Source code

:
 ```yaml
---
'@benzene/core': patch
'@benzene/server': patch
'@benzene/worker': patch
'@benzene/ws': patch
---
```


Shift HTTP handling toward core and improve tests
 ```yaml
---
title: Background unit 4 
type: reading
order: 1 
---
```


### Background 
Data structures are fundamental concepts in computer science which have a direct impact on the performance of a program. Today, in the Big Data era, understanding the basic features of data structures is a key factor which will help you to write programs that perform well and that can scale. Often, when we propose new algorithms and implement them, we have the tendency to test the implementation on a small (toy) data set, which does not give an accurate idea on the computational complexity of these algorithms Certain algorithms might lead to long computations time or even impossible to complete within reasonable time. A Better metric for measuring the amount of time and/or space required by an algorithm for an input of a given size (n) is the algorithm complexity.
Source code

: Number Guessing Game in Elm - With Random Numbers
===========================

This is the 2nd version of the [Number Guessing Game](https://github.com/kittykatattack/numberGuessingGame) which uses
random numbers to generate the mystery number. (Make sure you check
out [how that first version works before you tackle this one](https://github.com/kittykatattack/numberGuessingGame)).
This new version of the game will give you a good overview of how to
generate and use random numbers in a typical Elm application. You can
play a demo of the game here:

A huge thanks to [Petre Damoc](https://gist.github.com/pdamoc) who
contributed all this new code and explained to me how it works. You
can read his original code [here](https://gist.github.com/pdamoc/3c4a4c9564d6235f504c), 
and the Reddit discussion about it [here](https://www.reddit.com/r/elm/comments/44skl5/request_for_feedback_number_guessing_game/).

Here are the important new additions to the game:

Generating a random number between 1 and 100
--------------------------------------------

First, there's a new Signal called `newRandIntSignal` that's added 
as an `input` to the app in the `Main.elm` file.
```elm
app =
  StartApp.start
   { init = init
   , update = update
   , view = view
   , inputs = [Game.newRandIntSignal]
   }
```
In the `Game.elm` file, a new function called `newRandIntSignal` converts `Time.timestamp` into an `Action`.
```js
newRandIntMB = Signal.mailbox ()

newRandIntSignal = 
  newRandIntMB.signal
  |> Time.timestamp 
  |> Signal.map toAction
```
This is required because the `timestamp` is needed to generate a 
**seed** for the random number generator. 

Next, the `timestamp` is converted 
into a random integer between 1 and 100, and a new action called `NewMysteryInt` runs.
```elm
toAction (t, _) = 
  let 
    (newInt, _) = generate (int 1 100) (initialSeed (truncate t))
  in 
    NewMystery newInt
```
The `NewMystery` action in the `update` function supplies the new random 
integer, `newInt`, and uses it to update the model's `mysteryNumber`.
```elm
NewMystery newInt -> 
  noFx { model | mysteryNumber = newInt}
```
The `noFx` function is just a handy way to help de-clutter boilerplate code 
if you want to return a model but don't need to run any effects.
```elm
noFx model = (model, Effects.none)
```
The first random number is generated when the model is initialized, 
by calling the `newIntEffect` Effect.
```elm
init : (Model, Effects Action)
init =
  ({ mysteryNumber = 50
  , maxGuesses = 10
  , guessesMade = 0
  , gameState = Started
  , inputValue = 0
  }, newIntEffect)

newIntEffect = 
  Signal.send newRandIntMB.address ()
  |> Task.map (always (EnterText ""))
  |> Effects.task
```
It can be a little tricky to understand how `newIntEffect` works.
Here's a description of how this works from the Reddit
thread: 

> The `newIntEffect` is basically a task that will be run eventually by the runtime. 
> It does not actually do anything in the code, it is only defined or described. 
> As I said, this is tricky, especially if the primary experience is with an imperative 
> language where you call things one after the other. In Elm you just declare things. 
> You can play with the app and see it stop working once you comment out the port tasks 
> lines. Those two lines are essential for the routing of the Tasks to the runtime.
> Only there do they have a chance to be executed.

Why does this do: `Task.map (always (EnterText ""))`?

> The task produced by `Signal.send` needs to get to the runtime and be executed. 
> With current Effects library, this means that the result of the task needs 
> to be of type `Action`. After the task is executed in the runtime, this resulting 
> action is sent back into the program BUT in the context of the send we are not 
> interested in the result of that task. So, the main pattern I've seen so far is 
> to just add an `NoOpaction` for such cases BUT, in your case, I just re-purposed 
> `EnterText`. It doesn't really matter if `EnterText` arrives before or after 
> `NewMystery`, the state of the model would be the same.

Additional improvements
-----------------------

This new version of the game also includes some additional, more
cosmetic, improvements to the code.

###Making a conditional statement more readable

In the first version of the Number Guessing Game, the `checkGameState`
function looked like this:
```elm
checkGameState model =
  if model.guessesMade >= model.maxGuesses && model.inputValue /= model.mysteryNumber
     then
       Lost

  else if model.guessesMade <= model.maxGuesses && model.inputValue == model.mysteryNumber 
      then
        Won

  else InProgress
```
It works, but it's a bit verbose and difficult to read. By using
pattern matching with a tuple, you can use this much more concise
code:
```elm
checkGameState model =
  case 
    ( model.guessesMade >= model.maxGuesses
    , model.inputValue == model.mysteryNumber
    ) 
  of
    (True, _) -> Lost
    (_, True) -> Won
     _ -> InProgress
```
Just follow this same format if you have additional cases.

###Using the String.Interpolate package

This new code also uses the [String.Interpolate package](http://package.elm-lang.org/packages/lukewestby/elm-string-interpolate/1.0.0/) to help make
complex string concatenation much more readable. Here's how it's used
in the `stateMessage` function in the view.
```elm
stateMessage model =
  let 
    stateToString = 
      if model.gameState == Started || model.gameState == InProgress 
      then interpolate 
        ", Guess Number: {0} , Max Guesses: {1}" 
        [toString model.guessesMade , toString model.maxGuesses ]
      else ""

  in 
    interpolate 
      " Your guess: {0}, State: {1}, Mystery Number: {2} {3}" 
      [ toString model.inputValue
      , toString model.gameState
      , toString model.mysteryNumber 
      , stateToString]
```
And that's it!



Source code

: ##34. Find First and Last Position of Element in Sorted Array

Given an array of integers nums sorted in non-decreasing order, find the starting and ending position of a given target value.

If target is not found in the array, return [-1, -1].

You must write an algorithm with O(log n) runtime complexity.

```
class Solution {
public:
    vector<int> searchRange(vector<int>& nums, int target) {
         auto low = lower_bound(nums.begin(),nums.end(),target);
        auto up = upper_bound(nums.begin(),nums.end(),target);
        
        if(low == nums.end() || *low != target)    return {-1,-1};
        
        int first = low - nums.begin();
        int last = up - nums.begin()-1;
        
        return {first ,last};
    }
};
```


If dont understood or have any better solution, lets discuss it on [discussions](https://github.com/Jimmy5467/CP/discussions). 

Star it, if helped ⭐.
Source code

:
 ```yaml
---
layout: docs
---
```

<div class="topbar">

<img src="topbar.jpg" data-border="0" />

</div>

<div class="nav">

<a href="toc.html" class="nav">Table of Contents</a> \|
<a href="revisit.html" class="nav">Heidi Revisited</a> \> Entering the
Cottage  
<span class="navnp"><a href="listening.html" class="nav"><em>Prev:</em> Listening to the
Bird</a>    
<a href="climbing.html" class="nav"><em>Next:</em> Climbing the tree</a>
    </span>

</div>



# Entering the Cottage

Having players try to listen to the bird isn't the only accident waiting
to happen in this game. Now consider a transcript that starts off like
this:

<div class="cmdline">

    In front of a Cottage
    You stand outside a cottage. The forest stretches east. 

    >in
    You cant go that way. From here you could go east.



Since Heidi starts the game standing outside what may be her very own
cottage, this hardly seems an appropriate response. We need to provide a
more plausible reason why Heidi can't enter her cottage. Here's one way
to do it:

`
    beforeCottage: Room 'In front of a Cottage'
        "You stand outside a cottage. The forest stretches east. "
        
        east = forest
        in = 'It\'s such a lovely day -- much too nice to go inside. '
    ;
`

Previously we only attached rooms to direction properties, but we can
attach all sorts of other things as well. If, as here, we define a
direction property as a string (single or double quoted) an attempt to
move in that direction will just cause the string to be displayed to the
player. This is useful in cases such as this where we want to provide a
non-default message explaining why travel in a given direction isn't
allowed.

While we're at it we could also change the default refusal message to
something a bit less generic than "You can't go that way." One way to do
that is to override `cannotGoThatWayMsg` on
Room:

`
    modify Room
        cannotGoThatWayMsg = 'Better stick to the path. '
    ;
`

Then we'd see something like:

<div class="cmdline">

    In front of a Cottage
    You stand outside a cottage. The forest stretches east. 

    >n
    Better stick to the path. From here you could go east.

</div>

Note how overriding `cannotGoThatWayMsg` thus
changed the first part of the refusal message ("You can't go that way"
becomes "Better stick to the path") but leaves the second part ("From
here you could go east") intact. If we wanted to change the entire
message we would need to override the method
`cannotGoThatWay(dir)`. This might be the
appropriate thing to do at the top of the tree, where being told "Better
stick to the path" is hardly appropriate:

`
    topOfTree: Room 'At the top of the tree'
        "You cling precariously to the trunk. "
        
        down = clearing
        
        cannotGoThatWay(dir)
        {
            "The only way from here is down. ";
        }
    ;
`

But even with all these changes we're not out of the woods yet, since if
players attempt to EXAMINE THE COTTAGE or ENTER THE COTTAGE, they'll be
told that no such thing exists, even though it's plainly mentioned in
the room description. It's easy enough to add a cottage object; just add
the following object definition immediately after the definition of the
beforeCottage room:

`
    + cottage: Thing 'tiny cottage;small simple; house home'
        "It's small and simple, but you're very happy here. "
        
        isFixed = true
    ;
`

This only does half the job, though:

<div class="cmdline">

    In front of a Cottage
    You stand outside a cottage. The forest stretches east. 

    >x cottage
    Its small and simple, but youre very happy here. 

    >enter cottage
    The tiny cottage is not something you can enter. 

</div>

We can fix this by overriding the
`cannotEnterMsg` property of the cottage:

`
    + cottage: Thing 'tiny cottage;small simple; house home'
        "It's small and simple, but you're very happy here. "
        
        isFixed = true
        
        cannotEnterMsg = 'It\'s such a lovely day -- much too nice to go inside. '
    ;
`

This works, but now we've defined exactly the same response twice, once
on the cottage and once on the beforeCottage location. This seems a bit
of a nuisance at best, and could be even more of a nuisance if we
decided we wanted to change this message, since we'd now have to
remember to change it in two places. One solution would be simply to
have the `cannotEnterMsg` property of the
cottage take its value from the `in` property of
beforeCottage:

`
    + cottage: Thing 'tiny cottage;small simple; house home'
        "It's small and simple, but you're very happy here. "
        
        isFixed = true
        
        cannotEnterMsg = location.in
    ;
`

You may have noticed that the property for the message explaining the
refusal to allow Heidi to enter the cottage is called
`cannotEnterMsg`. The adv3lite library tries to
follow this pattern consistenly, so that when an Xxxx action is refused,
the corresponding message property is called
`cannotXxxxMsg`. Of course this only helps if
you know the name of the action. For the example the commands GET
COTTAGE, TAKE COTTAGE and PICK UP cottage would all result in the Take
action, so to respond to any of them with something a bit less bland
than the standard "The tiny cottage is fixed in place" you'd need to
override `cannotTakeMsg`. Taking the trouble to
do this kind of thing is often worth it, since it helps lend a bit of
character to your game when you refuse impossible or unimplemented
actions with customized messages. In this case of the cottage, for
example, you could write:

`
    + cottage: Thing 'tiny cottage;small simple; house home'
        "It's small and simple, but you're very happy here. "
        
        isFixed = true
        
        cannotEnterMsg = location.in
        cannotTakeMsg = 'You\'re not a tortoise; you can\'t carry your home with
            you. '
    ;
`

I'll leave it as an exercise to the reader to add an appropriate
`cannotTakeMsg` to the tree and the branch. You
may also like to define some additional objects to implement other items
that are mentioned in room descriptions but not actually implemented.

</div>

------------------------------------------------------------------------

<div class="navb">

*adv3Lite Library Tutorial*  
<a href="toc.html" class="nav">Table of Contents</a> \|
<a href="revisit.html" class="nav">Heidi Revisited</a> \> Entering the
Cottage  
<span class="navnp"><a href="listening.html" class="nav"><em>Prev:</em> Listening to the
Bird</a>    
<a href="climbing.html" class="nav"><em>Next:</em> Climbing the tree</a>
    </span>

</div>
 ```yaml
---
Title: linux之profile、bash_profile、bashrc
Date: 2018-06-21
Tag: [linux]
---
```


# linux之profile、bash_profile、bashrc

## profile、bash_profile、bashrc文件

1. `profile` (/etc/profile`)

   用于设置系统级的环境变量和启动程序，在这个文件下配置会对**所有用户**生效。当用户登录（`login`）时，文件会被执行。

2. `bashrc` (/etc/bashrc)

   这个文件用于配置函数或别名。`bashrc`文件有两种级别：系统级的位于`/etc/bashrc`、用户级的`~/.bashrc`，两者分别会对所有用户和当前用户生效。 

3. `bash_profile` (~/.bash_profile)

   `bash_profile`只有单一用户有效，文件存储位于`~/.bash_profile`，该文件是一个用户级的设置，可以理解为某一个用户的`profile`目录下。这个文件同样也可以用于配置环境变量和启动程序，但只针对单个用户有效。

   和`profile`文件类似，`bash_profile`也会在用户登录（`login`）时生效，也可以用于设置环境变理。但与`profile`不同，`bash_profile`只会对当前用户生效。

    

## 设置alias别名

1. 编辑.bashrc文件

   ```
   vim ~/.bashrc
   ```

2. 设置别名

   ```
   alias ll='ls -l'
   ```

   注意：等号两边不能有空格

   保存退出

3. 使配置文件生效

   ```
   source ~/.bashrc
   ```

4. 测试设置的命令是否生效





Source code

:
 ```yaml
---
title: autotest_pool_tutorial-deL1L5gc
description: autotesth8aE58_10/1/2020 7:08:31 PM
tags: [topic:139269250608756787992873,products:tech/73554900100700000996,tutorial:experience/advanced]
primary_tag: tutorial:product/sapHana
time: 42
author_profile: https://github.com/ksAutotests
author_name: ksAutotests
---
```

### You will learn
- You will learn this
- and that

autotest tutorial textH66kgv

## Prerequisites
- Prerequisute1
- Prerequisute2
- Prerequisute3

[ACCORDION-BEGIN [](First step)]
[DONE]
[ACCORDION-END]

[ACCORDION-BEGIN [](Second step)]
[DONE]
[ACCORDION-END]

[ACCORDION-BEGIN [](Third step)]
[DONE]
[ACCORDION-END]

● ● ● ● ● ● ●

Exercise directions —
Respond with the lines above, from the one that holds "[ACCORDION-BEGIN [](First step)]" to the end of the listing, each repeated exactly, and with no other material.

Written reply —
[ACCORDION-BEGIN [](First step)]
[DONE]
[ACCORDION-END]

[ACCORDION-BEGIN [](Second step)]
[DONE]
[ACCORDION-END]

[ACCORDION-BEGIN [](Third step)]
[DONE]
[ACCORDION-END]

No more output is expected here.